Spielberg’s ‘The Fabelmans’ joins Israeli and international gems

Assessing the best movies of 2022

 ‘THE FABELMANS’ (photo credit: United Kingdom Films)
(photo credit: United Kingdom Films)

In 2022, audiences began to return to movie theaters after the worst of the COVID-19 crisis seemed to have passed. But people tended to come back, understandably, for the blockbusters that don’t play nearly as well on the small screen, while many more interesting movies didn’t find an audience and disappeared quickly from theaters.

Four of the movies on this list are Israeli, and 2022 was a good year for Israeli cinema as several films that had been shelved due to the pandemic finally got released. Another five are from Europe and Asia, regions which produce a large percentage of the most intriguing movies. Unfortunately, most of these are no longer playing in theaters. Let’s hope that at least some of these movies get a second life on streaming services.

The movies are ranked because that is a convention of Year-End lists, but they are all good in different ways that cannot be accurately reflected in a ranked list.

What are the best movies of 2022?

1. The Fabelmans – It’s no surprise that Steven Spielberg’s heavily autobiographical movie, a coming-of-age story about how becoming a moviemaker saved his life, and the most personal film he has ever made, tops this list. Michelle Williams may well win an Oscar for her role as the mother, but the two actors playing the lead at different ages, Gabriel LaBelle and Mateo Zoryan, were no less impressive. May it bring comfort to young film geeks everywhere.

2. Here We Are – This Israeli film would have been at Cannes in 2020 if there had been no pandemic. Nir Bergman directed an extraordinary script by Dana Idisis, about a young adult with autism and his father on a desperate road trip. The lead performances by Noam Imber and Shai Avivi, which won Ophir Awards, felt true to life.

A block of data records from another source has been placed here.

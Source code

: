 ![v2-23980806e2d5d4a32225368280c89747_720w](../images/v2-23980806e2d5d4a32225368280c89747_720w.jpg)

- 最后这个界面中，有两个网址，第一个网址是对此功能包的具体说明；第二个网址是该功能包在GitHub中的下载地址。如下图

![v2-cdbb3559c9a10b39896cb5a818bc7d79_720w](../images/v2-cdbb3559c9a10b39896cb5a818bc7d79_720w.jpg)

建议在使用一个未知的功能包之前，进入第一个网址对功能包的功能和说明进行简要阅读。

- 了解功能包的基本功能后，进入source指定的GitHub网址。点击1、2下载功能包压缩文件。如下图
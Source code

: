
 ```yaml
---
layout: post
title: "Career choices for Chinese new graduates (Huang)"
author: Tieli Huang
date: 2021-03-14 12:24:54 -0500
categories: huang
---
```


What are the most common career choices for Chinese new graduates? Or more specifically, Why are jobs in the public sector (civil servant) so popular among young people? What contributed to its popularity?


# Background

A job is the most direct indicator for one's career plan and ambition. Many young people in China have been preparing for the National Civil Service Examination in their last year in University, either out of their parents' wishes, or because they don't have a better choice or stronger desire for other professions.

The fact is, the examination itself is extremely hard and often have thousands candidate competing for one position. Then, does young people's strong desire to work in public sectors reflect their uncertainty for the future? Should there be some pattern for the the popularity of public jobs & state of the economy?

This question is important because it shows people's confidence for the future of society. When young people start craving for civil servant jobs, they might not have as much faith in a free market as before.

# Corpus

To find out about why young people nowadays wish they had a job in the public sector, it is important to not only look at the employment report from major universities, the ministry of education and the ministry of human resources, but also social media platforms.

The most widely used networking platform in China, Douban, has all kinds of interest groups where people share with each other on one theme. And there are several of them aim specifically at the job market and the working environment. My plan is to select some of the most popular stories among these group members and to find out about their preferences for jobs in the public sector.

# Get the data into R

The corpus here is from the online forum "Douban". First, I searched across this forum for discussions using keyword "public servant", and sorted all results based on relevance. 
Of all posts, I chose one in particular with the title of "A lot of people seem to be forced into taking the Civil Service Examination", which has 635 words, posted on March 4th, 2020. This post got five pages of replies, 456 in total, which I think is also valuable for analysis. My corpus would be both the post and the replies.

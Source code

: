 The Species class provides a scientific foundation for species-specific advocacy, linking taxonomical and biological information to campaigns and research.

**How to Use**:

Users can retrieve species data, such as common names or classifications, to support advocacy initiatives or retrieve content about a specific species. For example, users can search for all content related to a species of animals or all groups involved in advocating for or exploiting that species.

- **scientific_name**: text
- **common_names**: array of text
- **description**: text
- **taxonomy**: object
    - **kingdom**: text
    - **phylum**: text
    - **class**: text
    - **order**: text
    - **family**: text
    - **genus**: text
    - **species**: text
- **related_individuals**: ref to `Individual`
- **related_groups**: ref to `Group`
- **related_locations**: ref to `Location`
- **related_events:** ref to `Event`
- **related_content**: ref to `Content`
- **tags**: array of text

I have a personal connection to autism and I have never seen it portrayed so accurately and beautifully, but this moving film will work whether or not you have a particular interest in the subject.

 'HERE WE ARE' (credit: Spiro Films and Lev Cinemas/Shai Goldman) 'HERE WE ARE' (credit: Spiro Films and Lev Cinemas/Shai Goldman)

3. Compartment Number 6 – Finnish director Juho Kuosmanen’s off-beat movie about an odd couple’s train trip through Russia was a ride well worth taking.

4. The Worst Person in the World – Joachim Trier’s ironically named story of a young woman in Oslo who can’t seem to figure out her life was a lot of fun, due in part to Renate Reinsve’s performance in the lead.

5. Let It Be Morning – Eran Kolirin’s look at an Arab software developer who returns to his home village for a wedding and gets trapped there was a compelling look at a man whose life is in free fall, set against the backdrop of conflicts and issues in the Arab sector. The three lead actors, Adam Bakri, Jena Suleiman and Ehab Salami led a wonderful ensemble cast that included Salim Daw and Samer Bisharat. The movie swept the major Ophir Award categories, winning nine. 

6. Golden Voices – A touching slice-of-life Israeli film about a long-married Russian couple (Mariya Belkina and Vladimir Friedman) who are legendary movie dubbing artists, and struggle to find their place in 90s Tel Aviv. Screenwriters Evgeny Ruman and Ziv Berkovich said they based the characters on friends of their parents.

7. Lunana: A Yak in the Classroom – This beautiful film, an unexpected Oscar nominee, looks at a teacher in a remote Bhutanese village and examines issues of modernity versus tradition and individuality versus community in a gently moving style. It was directed by Pawo Choyning Dorji, a gifted storyteller who is likely at the beginning of an interesting career.

8. Cinema Sabaya – Orit Fouks Rotem’s debut feature won this year’s Ophir Award and is a quasi-documentary look at a video workshop for female Jewish and Arab municipal workers in a small city. The ensemble acting is beautiful and as their stories unfold gradually, you come to see each woman differently from the way you thought of her at the beginning.

9. Flee – Jonas Poher Rasmussen’s animated documentary tells the story of an Afghan migrant’s journey to Denmark. It’s one man’s particular story, but it reflects the lives of so many immigrants, from all eras and cultures.

10.   Triangle of Sadness – Ruben Ostland’s over-the-top movie took the top prize at Cannes this year and looks at what happens to a yachtful of billionaires, gorgeous young social-media influencers and the staff that serves them after a shipwreck upends the social order. It’s not exactly subtle, but it is often very funny.